** SUPPLIED DATA follows **

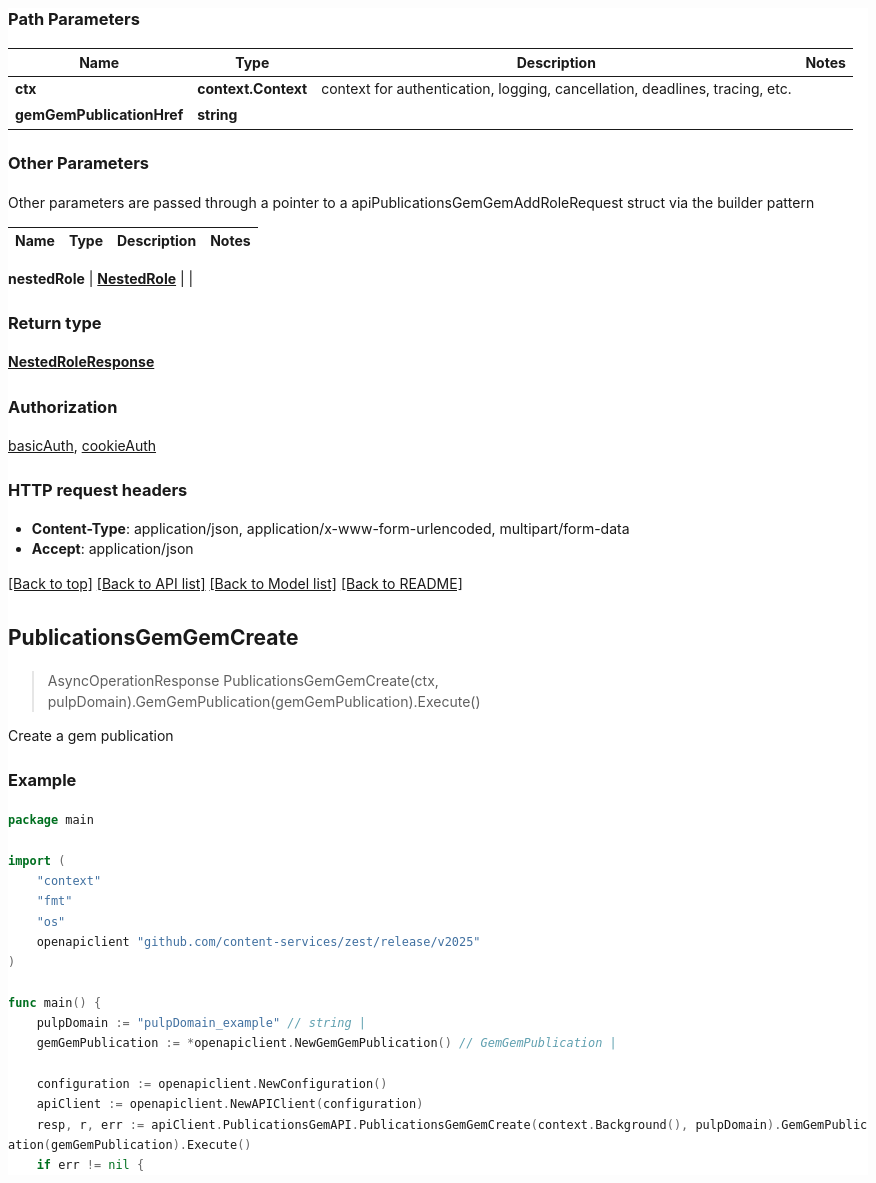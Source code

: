 ### Path Parameters


Name | Type | Description  | Notes
------------- | ------------- | ------------- | -------------
**ctx** | **context.Context** | context for authentication, logging, cancellation, deadlines, tracing, etc.
**gemGemPublicationHref** | **string** |  | 

### Other Parameters

Other parameters are passed through a pointer to a apiPublicationsGemGemAddRoleRequest struct via the builder pattern


Name | Type | Description  | Notes
------------- | ------------- | ------------- | -------------

 **nestedRole** | [**NestedRole**](NestedRole.md) |  | 

### Return type

[**NestedRoleResponse**](NestedRoleResponse.md)

### Authorization

[basicAuth](../README.md#basicAuth), [cookieAuth](../README.md#cookieAuth)

### HTTP request headers

- **Content-Type**: application/json, application/x-www-form-urlencoded, multipart/form-data
- **Accept**: application/json

[[Back to top]](#) [[Back to API list]](../README.md#documentation-for-api-endpoints)
[[Back to Model list]](../README.md#documentation-for-models)
[[Back to README]](../README.md)


## PublicationsGemGemCreate

> AsyncOperationResponse PublicationsGemGemCreate(ctx, pulpDomain).GemGemPublication(gemGemPublication).Execute()

Create a gem publication



### Example

```go
package main

import (
	"context"
	"fmt"
	"os"
	openapiclient "github.com/content-services/zest/release/v2025"
)

func main() {
	pulpDomain := "pulpDomain_example" // string | 
	gemGemPublication := *openapiclient.NewGemGemPublication() // GemGemPublication | 

	configuration := openapiclient.NewConfiguration()
	apiClient := openapiclient.NewAPIClient(configuration)
	resp, r, err := apiClient.PublicationsGemAPI.PublicationsGemGemCreate(context.Background(), pulpDomain).GemGemPublication(gemGemPublication).Execute()
	if err != nil {
```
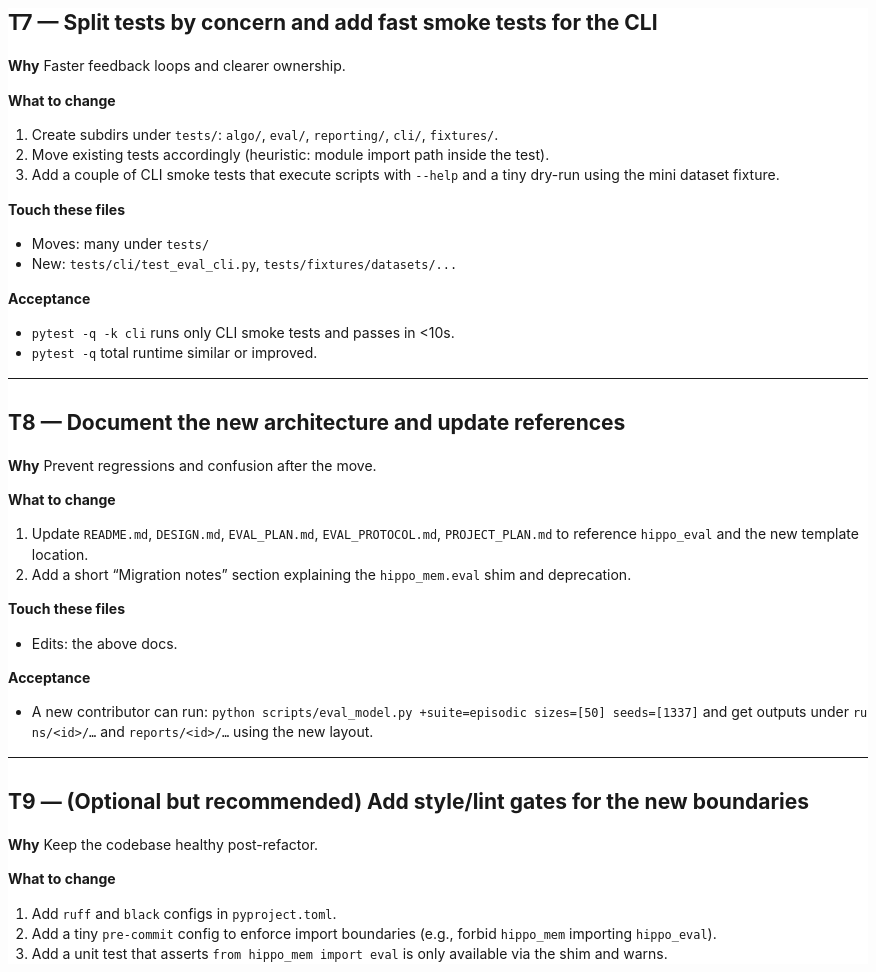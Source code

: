 ## T7 — Split tests by concern and add fast smoke tests for the CLI

**Why**
Faster feedback loops and clearer ownership.

**What to change**

1. Create subdirs under `tests/`: `algo/`, `eval/`, `reporting/`, `cli/`, `fixtures/`.
2. Move existing tests accordingly (heuristic: module import path inside the test).
3. Add a couple of CLI smoke tests that execute scripts with `--help` and a tiny dry-run using the mini dataset fixture.

**Touch these files**

* Moves: many under `tests/`
* New: `tests/cli/test_eval_cli.py`, `tests/fixtures/datasets/...`

**Acceptance**

* `pytest -q -k cli` runs only CLI smoke tests and passes in <10s.
* `pytest -q` total runtime similar or improved.

---

## T8 — Document the new architecture and update references

**Why**
Prevent regressions and confusion after the move.

**What to change**

1. Update `README.md`, `DESIGN.md`, `EVAL_PLAN.md`, `EVAL_PROTOCOL.md`, `PROJECT_PLAN.md` to reference `hippo_eval` and the new template location.
2. Add a short “Migration notes” section explaining the `hippo_mem.eval` shim and deprecation.

**Touch these files**

* Edits: the above docs.

**Acceptance**

* A new contributor can run:
  `python scripts/eval_model.py +suite=episodic sizes=[50] seeds=[1337]`
  and get outputs under `runs/<id>/…` and `reports/<id>/…` using the new layout.

---

## T9 — (Optional but recommended) Add style/lint gates for the new boundaries

**Why**
Keep the codebase healthy post-refactor.

**What to change**

1. Add `ruff` and `black` configs in `pyproject.toml`.
2. Add a tiny `pre-commit` config to enforce import boundaries (e.g., forbid `hippo_mem` importing `hippo_eval`).
3. Add a unit test that asserts `from hippo_mem import eval` is only available via the shim and warns.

** End of SUPPLIED DATA **

▶ _WORK INSTRUCTIONS_
The entries are to be printed exactly as written; the pictures are to be left out.

▶ _WRITTEN RESPONSE_
Source code

: ### Path Parameters


Name | Type | Description  | Notes
------------- | ------------- | ------------- | -------------
**ctx** | **context.Context** | context for authentication, logging, cancellation, deadlines, tracing, etc.
**gemGemPublicationHref** | **string** |  | 

### Other Parameters

Other parameters are passed through a pointer to a apiPublicationsGemGemAddRoleRequest struct via the builder pattern


Name | Type | Description  | Notes
------------- | ------------- | ------------- | -------------

 **nestedRole** | [**NestedRole**](NestedRole.md) |  | 

### Return type

[**NestedRoleResponse**](NestedRoleResponse.md)

### Authorization

[basicAuth](../README.md#basicAuth), [cookieAuth](../README.md#cookieAuth)

### HTTP request headers

- **Content-Type**: application/json, application/x-www-form-urlencoded, multipart/form-data
- **Accept**: application/json

[[Back to top]](#) [[Back to API list]](../README.md#documentation-for-api-endpoints)
[[Back to Model list]](../README.md#documentation-for-models)
[[Back to README]](../README.md)


## PublicationsGemGemCreate

> AsyncOperationResponse PublicationsGemGemCreate(ctx, pulpDomain).GemGemPublication(gemGemPublication).Execute()

Create a gem publication



### Example

```go
package main

import (
	"context"
	"fmt"
	"os"
	openapiclient "github.com/content-services/zest/release/v2025"
)

func main() {
	pulpDomain := "pulpDomain_example" // string | 
	gemGemPublication := *openapiclient.NewGemGemPublication() // GemGemPublication | 

	configuration := openapiclient.NewConfiguration()
	apiClient := openapiclient.NewAPIClient(configuration)
	resp, r, err := apiClient.PublicationsGemAPI.PublicationsGemGemCreate(context.Background(), pulpDomain).GemGemPublication(gemGemPublication).Execute()
	if err != nil {
```
Source code

: ## T7 — Split tests by concern and add fast smoke tests for the CLI

**Why**
Faster feedback loops and clearer ownership.

**What to change**

1. Create subdirs under `tests/`: `algo/`, `eval/`, `reporting/`, `cli/`, `fixtures/`.
2. Move existing tests accordingly (heuristic: module import path inside the test).
3. Add a couple of CLI smoke tests that execute scripts with `--help` and a tiny dry-run using the mini dataset fixture.

**Touch these files**

* Moves: many under `tests/`
* New: `tests/cli/test_eval_cli.py`, `tests/fixtures/datasets/...`

**Acceptance**

* `pytest -q -k cli` runs only CLI smoke tests and passes in <10s.
* `pytest -q` total runtime similar or improved.

---

## T8 — Document the new architecture and update references

**Why**
Prevent regressions and confusion after the move.

**What to change**

1. Update `README.md`, `DESIGN.md`, `EVAL_PLAN.md`, `EVAL_PROTOCOL.md`, `PROJECT_PLAN.md` to reference `hippo_eval` and the new template location.
2. Add a short “Migration notes” section explaining the `hippo_mem.eval` shim and deprecation.

**Touch these files**

* Edits: the above docs.

**Acceptance**

* A new contributor can run:
  `python scripts/eval_model.py +suite=episodic sizes=[50] seeds=[1337]`
  and get outputs under `runs/<id>/…` and `reports/<id>/…` using the new layout.

---

## T9 — (Optional but recommended) Add style/lint gates for the new boundaries

**Why**
Keep the codebase healthy post-refactor.

**What to change**

1. Add `ruff` and `black` configs in `pyproject.toml`.
2. Add a tiny `pre-commit` config to enforce import boundaries (e.g., forbid `hippo_mem` importing `hippo_eval`).
3. Add a unit test that asserts `from hippo_mem import eval` is only available via the shim and warns.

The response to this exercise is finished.